JBH
JBH

Reputation: 101

Remove duplicate first names from a full name in R

Consider the following data.frame:

df <- data.frame(ID = 1:3, Name = c("Xiao-Li Meng, Michael Drake, Jennifer Chayes, Chayes, Michael Jordan, John DeNero, Ani Adhikari, Jordan, Mia Scher", "Nenshad Bardoliwalla, Bardoliwalla, Alex Woodie", "Jill McKeon, Jan Nygaard Jensen, Hongyu Zhao, Xinxin (Katie) Zhu, Clive R. Wood") , stringsAsFactors = FALSE)

I would like to remove the duplicates First Name/Last Name if the Full Name is available in the String. Also, no changes made to the string if there is no match. The result should be like the data-frame provided below;

df <- data.frame(ID = 1:3, Name = c("Xiao-Li Meng, Michael Drake, Jennifer Chayes, Chayes, Michael Jordan, John DeNero, Ani Adhikari, Jordan, Mia Scher", "Nenshad Bardoliwalla, Bardoliwalla, Alex Woodie", "Jill McKeon, Jan Nygaard Jensen, Hongyu Zhao, Xinxin (Katie) Zhu, Clive R. Wood"), UniqueName = c("Xiao-Li Meng, Michael Drake, Jennifer Chayes, Michael Jordan, John DeNero, Ani Adhikari, Mia Scher", "Nenshad Bardoliwalla, Alex Woodie", "Jill McKeon, Jan Nygaard Jensen, Hongyu Zhao, Xinxin (Katie) Zhu, Clive R. Wood") , stringsAsFactors = FALSE)

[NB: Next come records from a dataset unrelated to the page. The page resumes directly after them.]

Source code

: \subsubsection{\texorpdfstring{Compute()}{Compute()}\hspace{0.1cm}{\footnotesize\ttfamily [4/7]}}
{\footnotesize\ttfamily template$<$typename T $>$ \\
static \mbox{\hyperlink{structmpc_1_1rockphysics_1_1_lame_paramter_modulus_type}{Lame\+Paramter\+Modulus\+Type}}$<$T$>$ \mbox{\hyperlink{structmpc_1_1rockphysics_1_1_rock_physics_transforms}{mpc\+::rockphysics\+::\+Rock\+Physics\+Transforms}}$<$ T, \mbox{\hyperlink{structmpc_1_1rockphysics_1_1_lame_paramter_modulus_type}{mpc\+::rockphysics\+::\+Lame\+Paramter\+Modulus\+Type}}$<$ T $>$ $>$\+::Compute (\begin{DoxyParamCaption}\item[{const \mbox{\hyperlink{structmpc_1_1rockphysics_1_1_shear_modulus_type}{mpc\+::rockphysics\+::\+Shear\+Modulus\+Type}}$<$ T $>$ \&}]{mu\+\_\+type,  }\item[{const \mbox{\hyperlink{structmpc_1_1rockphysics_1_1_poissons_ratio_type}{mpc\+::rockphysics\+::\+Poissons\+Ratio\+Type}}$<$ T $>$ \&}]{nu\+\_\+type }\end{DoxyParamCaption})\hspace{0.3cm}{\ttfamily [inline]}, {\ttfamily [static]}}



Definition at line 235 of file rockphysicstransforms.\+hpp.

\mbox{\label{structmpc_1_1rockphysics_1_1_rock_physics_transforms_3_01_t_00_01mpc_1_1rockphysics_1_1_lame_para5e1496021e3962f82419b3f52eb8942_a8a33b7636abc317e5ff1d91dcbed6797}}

Any Inputs will be really appreciable.

Upvotes: 0

Views: 75

Answers (1)

slamballais
slamballais

Reputation: 3235

Answer

Use grepl to find strings that [1] do not contain a space, and [2] are present in other names.

Code

df$UniqueName <- sapply(df$Name, function(x) {
  sn <- unlist(strsplit(x, split = ", ", fixed = TRUE))
  sn2 <- sn[!(!grepl(" ", sn) & sapply(sn, function(y) sum(grepl(y, sn)) > 1))]
  paste(sn2, collapse = ", ")
})

Rationale

We use sapply since each entry needs a lot of work. We essentially perform 3 steps: [1] split the string with strsplit, [2] subset to keep only those that you want, [3] paste the string back together with paste.

The reasoning here is that single first or last names do not contain a space, and if they are present in other names then you want to remove them. Hence, we find those that do not have a space (!grepl(" ", sn)) and that are a substring of another entry (sapply(sn, function(y) sum(grepl(y, sn)) > 1)). Then, we remove those using [!( )].

Upvotes: 1

Related Questions